--- START ---

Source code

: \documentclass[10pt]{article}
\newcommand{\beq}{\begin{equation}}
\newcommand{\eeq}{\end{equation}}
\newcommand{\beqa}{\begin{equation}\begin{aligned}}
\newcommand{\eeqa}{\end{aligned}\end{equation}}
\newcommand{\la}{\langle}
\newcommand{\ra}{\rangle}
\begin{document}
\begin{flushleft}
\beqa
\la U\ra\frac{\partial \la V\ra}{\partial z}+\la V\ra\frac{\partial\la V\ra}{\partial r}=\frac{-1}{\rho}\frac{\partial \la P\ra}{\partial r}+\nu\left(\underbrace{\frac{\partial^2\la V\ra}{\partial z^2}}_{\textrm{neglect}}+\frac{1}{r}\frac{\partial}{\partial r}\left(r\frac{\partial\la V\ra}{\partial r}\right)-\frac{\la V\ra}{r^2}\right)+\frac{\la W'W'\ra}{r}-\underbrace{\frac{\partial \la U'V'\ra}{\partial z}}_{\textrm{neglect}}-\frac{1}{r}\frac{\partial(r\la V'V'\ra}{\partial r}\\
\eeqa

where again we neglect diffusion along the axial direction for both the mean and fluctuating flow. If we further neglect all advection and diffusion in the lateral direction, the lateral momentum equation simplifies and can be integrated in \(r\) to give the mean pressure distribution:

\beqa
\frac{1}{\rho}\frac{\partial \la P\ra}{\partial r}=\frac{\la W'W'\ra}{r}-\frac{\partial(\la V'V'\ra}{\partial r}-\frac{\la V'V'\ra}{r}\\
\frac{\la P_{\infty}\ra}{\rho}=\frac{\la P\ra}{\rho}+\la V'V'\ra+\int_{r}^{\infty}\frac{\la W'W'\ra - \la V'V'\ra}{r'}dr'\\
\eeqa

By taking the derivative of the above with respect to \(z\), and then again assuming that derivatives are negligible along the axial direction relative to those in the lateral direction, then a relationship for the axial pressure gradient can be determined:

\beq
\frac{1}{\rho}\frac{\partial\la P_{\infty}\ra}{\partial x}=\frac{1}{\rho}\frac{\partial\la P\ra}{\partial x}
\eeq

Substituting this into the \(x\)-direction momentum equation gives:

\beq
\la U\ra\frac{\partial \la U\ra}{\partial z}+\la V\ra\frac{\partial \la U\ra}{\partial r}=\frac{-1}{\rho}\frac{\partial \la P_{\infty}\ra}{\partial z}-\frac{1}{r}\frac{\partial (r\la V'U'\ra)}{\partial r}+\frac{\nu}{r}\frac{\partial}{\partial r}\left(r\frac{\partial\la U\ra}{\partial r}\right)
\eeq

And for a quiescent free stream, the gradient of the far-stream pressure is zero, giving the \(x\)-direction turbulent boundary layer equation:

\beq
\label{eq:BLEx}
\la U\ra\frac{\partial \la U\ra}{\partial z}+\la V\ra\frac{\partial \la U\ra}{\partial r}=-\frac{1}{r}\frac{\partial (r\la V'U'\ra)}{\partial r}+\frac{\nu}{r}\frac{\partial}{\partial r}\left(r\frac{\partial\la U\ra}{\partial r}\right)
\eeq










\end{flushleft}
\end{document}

--- END ---
--- START ---

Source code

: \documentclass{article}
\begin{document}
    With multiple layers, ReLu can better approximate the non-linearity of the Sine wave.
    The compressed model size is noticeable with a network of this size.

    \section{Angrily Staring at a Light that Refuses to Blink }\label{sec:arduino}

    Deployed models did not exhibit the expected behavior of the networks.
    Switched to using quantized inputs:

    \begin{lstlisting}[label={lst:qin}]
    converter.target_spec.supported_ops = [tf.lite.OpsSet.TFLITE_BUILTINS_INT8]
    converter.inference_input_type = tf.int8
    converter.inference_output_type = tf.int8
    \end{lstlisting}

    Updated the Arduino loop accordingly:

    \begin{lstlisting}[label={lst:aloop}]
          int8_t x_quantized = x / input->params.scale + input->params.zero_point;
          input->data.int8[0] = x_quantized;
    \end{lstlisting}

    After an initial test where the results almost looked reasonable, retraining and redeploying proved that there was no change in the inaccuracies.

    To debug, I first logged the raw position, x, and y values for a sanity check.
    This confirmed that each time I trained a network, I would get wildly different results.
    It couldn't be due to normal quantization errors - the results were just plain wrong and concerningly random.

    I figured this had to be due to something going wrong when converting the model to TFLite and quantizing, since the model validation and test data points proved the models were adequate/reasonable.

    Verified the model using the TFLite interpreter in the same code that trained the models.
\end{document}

--- END ---

* **TASK DESCRIPTION**: Using the data above, tally each line that has the string "gradient" and report only the sum.

* **OUTPUT OF THE TASK**: 2